PROBLEM REQUIREMENTS – Search the records for the string "hanya", then copy each line that has it.

MATERIAL SHOWN –
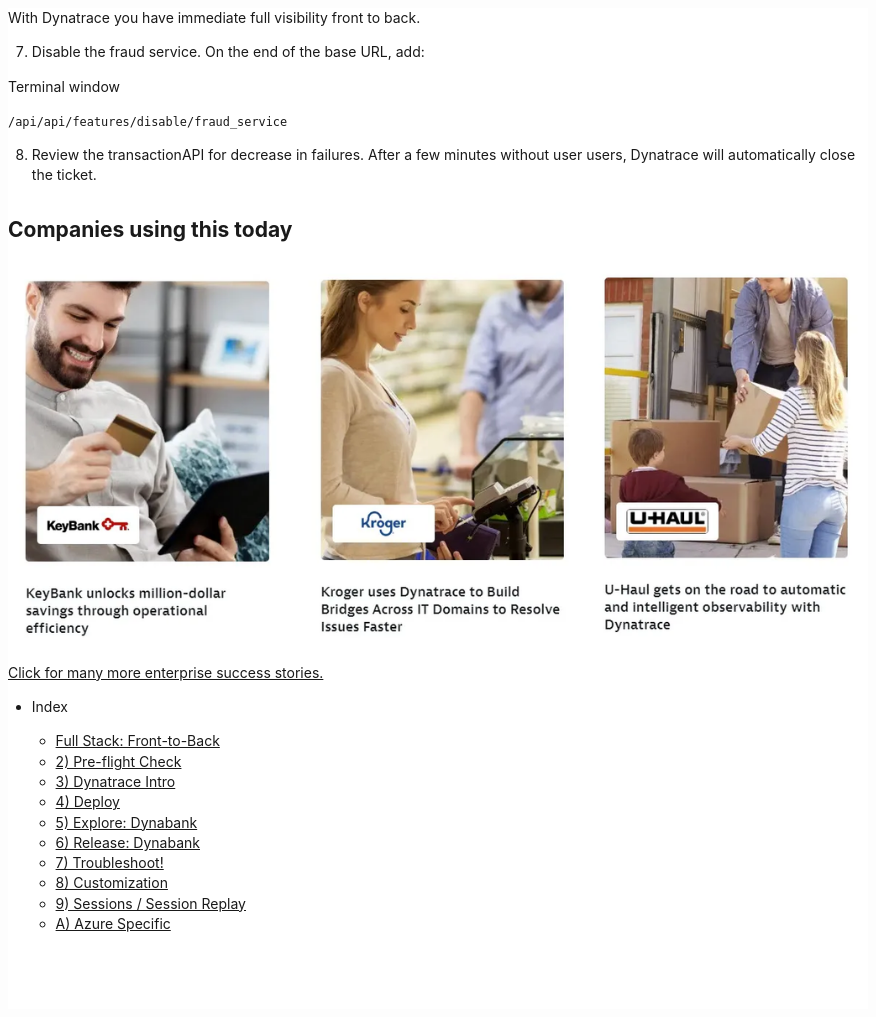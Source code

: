     

With Dynatrace you have immediate full visibility front to back.

7.  Disable the fraud service. On the end of the base URL, add:

Terminal window

    /api/api/features/disable/fraud_service

8.  Review the transactionAPI for decrease in failures. After a few minutes without user users, Dynatrace will automatically close the ticket.

<a name="Companiesusingthistoday"></a>

Companies using this today
--------------------------

<img src="../images/examples.tR_91jl__Z29aNy0.webp">

[Click for many more enterprise success stories.](https://www.dynatrace.com/news/customers/)

*   Index
    
    *   [Full Stack: Front-to-Back](#full-stack-front-to-back)
    *   [2) Pre-flight Check](#Pre-flightCheck)
    *   [3) Dynatrace Intro](#3---dynatrace-intro)
    *   [4) Deploy](#3---dynatrace-intro)
    *   [5) Explore: Dynabank](#5---explore-dynabank)
    *   [6) Release: Dynabank](#6---release-dynabank)
    *   [7) Troubleshoot!](#7---troubleshoot)
    *   [8) Customization](#8---customization)
    *   [9) Sessions / Session Replay](#9---sessions--session-replay)
    *   [A) Azure Specific](#a---azure-specific)


<br /><br /><br />
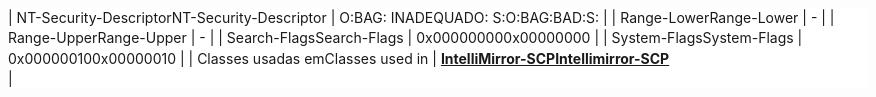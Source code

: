 | <span data-ttu-id="714e4-258">NT-Security-Descriptor</span><span class="sxs-lookup"><span data-stu-id="714e4-258">NT-Security-Descriptor</span></span> | <span data-ttu-id="714e4-259">O:BAG: INADEQUADO: S:</span><span class="sxs-lookup"><span data-stu-id="714e4-259">O:BAG:BAD:S:</span></span>                                               |
| <span data-ttu-id="714e4-260">Range-Lower</span><span class="sxs-lookup"><span data-stu-id="714e4-260">Range-Lower</span></span>            | \-                                                         |
| <span data-ttu-id="714e4-261">Range-Upper</span><span class="sxs-lookup"><span data-stu-id="714e4-261">Range-Upper</span></span>            | \-                                                         |
| <span data-ttu-id="714e4-262">Search-Flags</span><span class="sxs-lookup"><span data-stu-id="714e4-262">Search-Flags</span></span>           | <span data-ttu-id="714e4-263">0x00000000</span><span class="sxs-lookup"><span data-stu-id="714e4-263">0x00000000</span></span>                                                 |
| <span data-ttu-id="714e4-264">System-Flags</span><span class="sxs-lookup"><span data-stu-id="714e4-264">System-Flags</span></span>           | <span data-ttu-id="714e4-265">0x00000010</span><span class="sxs-lookup"><span data-stu-id="714e4-265">0x00000010</span></span>                                                 |
| <span data-ttu-id="714e4-266">Classes usadas em</span><span class="sxs-lookup"><span data-stu-id="714e4-266">Classes used in</span></span>        | [<span data-ttu-id="714e4-267">**IntelliMirror-SCP**</span><span class="sxs-lookup"><span data-stu-id="714e4-267">**Intellimirror-SCP**</span></span>](c-intellimirrorscp.md)<br/> |



 

 





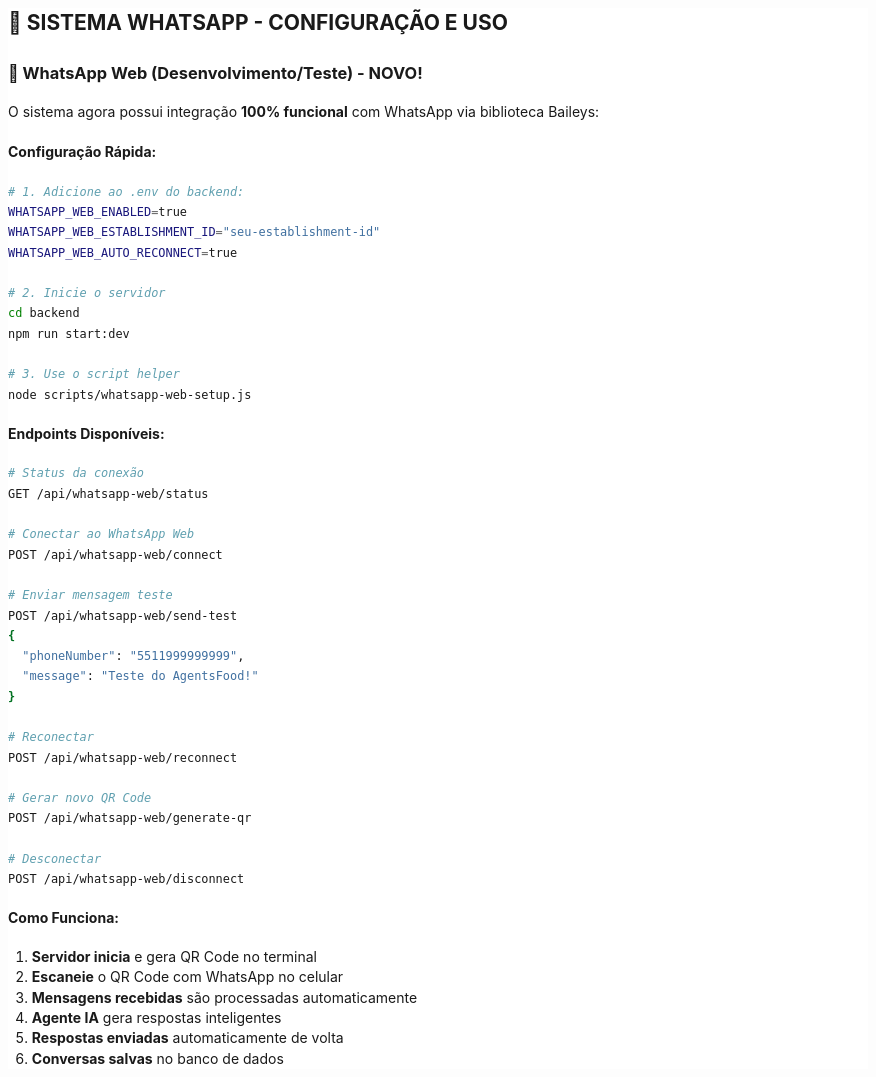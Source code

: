 ## 📱 SISTEMA WHATSAPP - CONFIGURAÇÃO E USO

### **🚀 WhatsApp Web (Desenvolvimento/Teste) - NOVO!**

O sistema agora possui integração **100% funcional** com WhatsApp via biblioteca Baileys:

#### **Configuração Rápida:**
```bash
# 1. Adicione ao .env do backend:
WHATSAPP_WEB_ENABLED=true
WHATSAPP_WEB_ESTABLISHMENT_ID="seu-establishment-id"
WHATSAPP_WEB_AUTO_RECONNECT=true

# 2. Inicie o servidor
cd backend
npm run start:dev

# 3. Use o script helper
node scripts/whatsapp-web-setup.js
```

#### **Endpoints Disponíveis:**
```bash
# Status da conexão
GET /api/whatsapp-web/status

# Conectar ao WhatsApp Web
POST /api/whatsapp-web/connect

# Enviar mensagem teste
POST /api/whatsapp-web/send-test
{
  "phoneNumber": "5511999999999",
  "message": "Teste do AgentsFood!"
}

# Reconectar
POST /api/whatsapp-web/reconnect

# Gerar novo QR Code
POST /api/whatsapp-web/generate-qr

# Desconectar
POST /api/whatsapp-web/disconnect
```

#### **Como Funciona:**
1. **Servidor inicia** e gera QR Code no terminal
2. **Escaneie** o QR Code com WhatsApp no celular
3. **Mensagens recebidas** são processadas automaticamente
4. **Agente IA** gera respostas inteligentes
5. **Respostas enviadas** automaticamente de volta
6. **Conversas salvas** no banco de dados
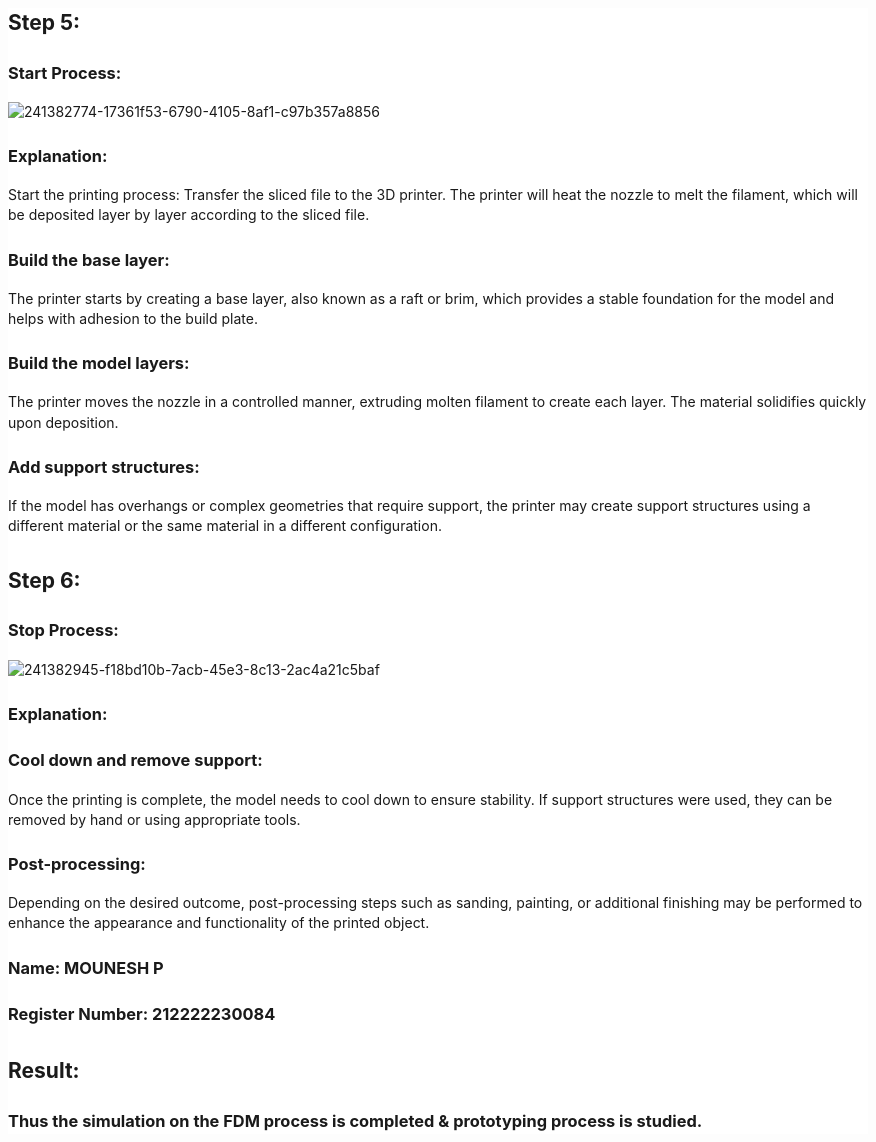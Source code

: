 ## Step 5:
### Start Process:

![241382774-17361f53-6790-4105-8af1-c97b357a8856](https://github.com/S-ARVIND01/Ex.-No---6.-SIMULATION-OF-FUSED-DEPOSITION-MODELING-PROCESS/assets/118707337/02b5a789-9d4f-49a6-a413-71a1c028482c)

### Explanation:
Start the printing process:
Transfer the sliced file to the 3D printer. The printer will heat the nozzle to melt the filament, which will be deposited layer by layer according to the sliced file.

### Build the base layer:
The printer starts by creating a base layer, also known as a raft or brim, which provides a stable foundation for the model and helps with adhesion to the build plate.

### Build the model layers:
The printer moves the nozzle in a controlled manner, extruding molten filament to create each layer. The material solidifies quickly upon deposition.

### Add support structures:
If the model has overhangs or complex geometries that require support, the printer may create support structures using a different material or the same material in a different configuration.

## Step 6:
### Stop Process:

![241382945-f18bd10b-7acb-45e3-8c13-2ac4a21c5baf](https://github.com/S-ARVIND01/Ex.-No---6.-SIMULATION-OF-FUSED-DEPOSITION-MODELING-PROCESS/assets/118707337/c2e6f3a9-0371-4099-9b98-24c7f1497b43)

### Explanation:
### Cool down and remove support:
Once the printing is complete, the model needs to cool down to ensure stability. If support structures were used, they can be removed by hand or using appropriate tools.

### Post-processing:
Depending on the desired outcome, post-processing steps such as sanding, painting, or additional finishing may be performed to enhance the appearance and functionality of the printed object.


### Name: MOUNESH P
### Register Number: 212222230084

## Result:
### Thus the simulation on the FDM process is completed & prototyping process is studied.
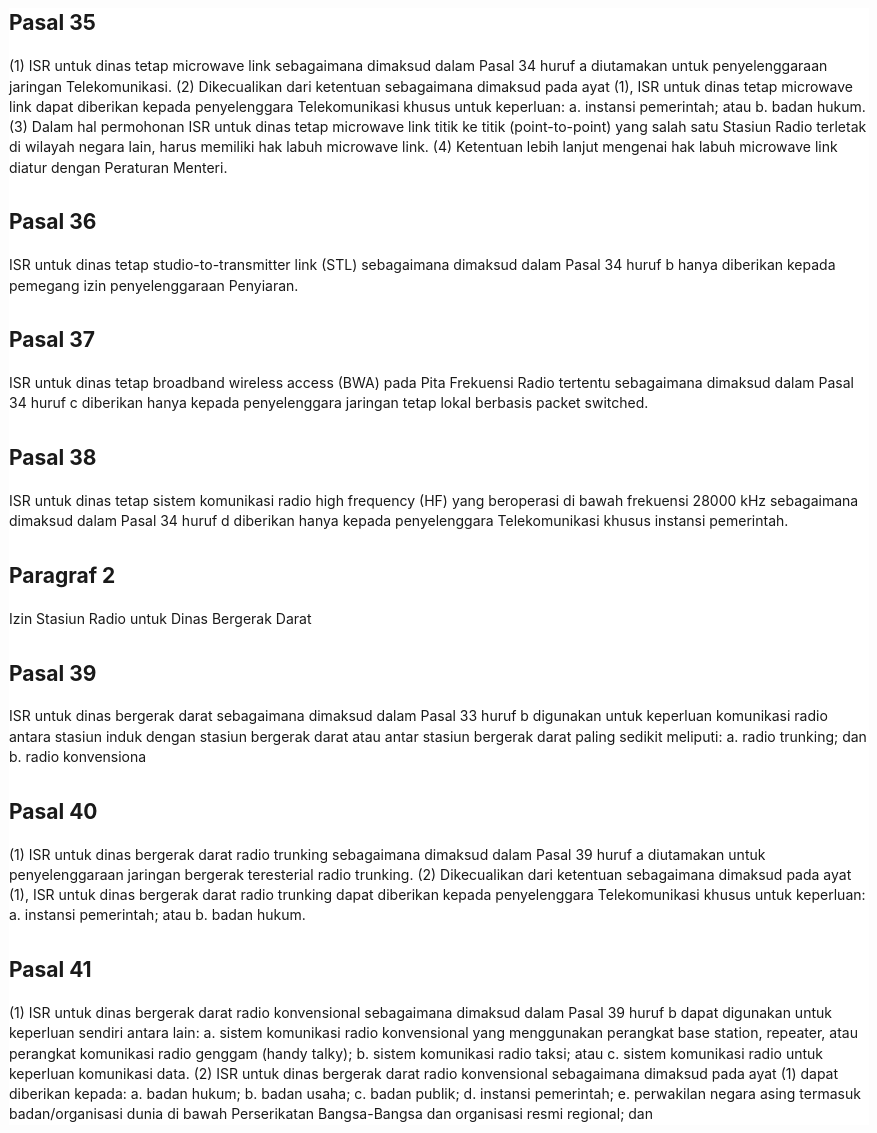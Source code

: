 ## Pasal 35
(1) ISR untuk dinas tetap microwave link sebagaimana dimaksud dalam Pasal 34 huruf a diutamakan untuk penyelenggaraan jaringan Telekomunikasi.
(2) Dikecualikan dari ketentuan sebagaimana dimaksud pada ayat (1), ISR untuk dinas tetap microwave link dapat diberikan kepada penyelenggara Telekomunikasi khusus untuk keperluan:
	a. instansi pemerintah; atau
	b. badan hukum.
(3) Dalam hal permohonan ISR untuk dinas tetap microwave link titik ke titik (point-to-point) yang salah satu Stasiun Radio terletak di wilayah negara lain, harus memiliki hak labuh microwave link.
(4) Ketentuan lebih lanjut mengenai hak labuh microwave link diatur dengan Peraturan Menteri.

## Pasal 36
ISR untuk dinas tetap studio-to-transmitter link (STL) sebagaimana dimaksud dalam Pasal 34 huruf b hanya diberikan kepada pemegang izin penyelenggaraan Penyiaran.

## Pasal 37
ISR untuk dinas tetap broadband wireless access (BWA) pada Pita Frekuensi Radio tertentu sebagaimana dimaksud dalam Pasal 34 huruf c diberikan hanya kepada penyelenggara jaringan tetap lokal berbasis packet switched.

## Pasal 38
ISR untuk dinas tetap sistem komunikasi radio high frequency (HF) yang beroperasi di bawah frekuensi 28000 kHz sebagaimana dimaksud dalam Pasal 34 huruf d diberikan hanya kepada penyelenggara Telekomunikasi khusus instansi pemerintah.

## Paragraf 2
Izin Stasiun Radio untuk Dinas Bergerak Darat

## Pasal 39
ISR untuk dinas bergerak darat sebagaimana dimaksud dalam Pasal 33 huruf b digunakan untuk keperluan komunikasi radio antara stasiun induk dengan stasiun bergerak darat atau antar stasiun bergerak darat paling sedikit meliputi:
a. radio trunking; dan
b. radio konvensiona

## Pasal 40
(1) ISR untuk dinas bergerak darat radio trunking sebagaimana dimaksud dalam Pasal 39 huruf a diutamakan untuk penyelenggaraan jaringan bergerak teresterial radio trunking.
(2) Dikecualikan dari ketentuan sebagaimana dimaksud pada ayat (1), ISR untuk dinas bergerak darat radio trunking dapat diberikan kepada penyelenggara Telekomunikasi khusus untuk keperluan:
	a. instansi pemerintah; atau
	b. badan hukum.

## Pasal 41
(1) ISR untuk dinas bergerak darat radio konvensional sebagaimana dimaksud dalam Pasal 39 huruf b dapat digunakan untuk keperluan sendiri antara lain:
	a. sistem komunikasi radio konvensional yang menggunakan perangkat base station, repeater, atau perangkat komunikasi radio genggam (handy talky);
	b. sistem komunikasi radio taksi; atau
	c. sistem komunikasi radio untuk keperluan komunikasi data.
(2) ISR untuk dinas bergerak darat radio konvensional sebagaimana dimaksud pada ayat (1) dapat diberikan kepada:
	a. badan hukum;
	b. badan usaha;
	c. badan publik;
	d. instansi pemerintah;
	e. perwakilan negara asing termasuk badan/organisasi dunia di bawah Perserikatan Bangsa-Bangsa dan organisasi resmi regional; dan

SOLVED PROBLEM –
ISR untuk dinas tetap studio-to-transmitter link (STL) sebagaimana dimaksud dalam Pasal 34 huruf b hanya diberikan kepada pemegang izin penyelenggaraan Penyiaran.
ISR untuk dinas tetap broadband wireless access (BWA) pada Pita Frekuensi Radio tertentu sebagaimana dimaksud dalam Pasal 34 huruf c diberikan hanya kepada penyelenggara jaringan tetap lokal berbasis packet switched.
ISR untuk dinas tetap sistem komunikasi radio high frequency (HF) yang beroperasi di bawah frekuensi 28000 kHz sebagaimana dimaksud dalam Pasal 34 huruf d diberikan hanya kepada penyelenggara Telekomunikasi khusus instansi pemerintah.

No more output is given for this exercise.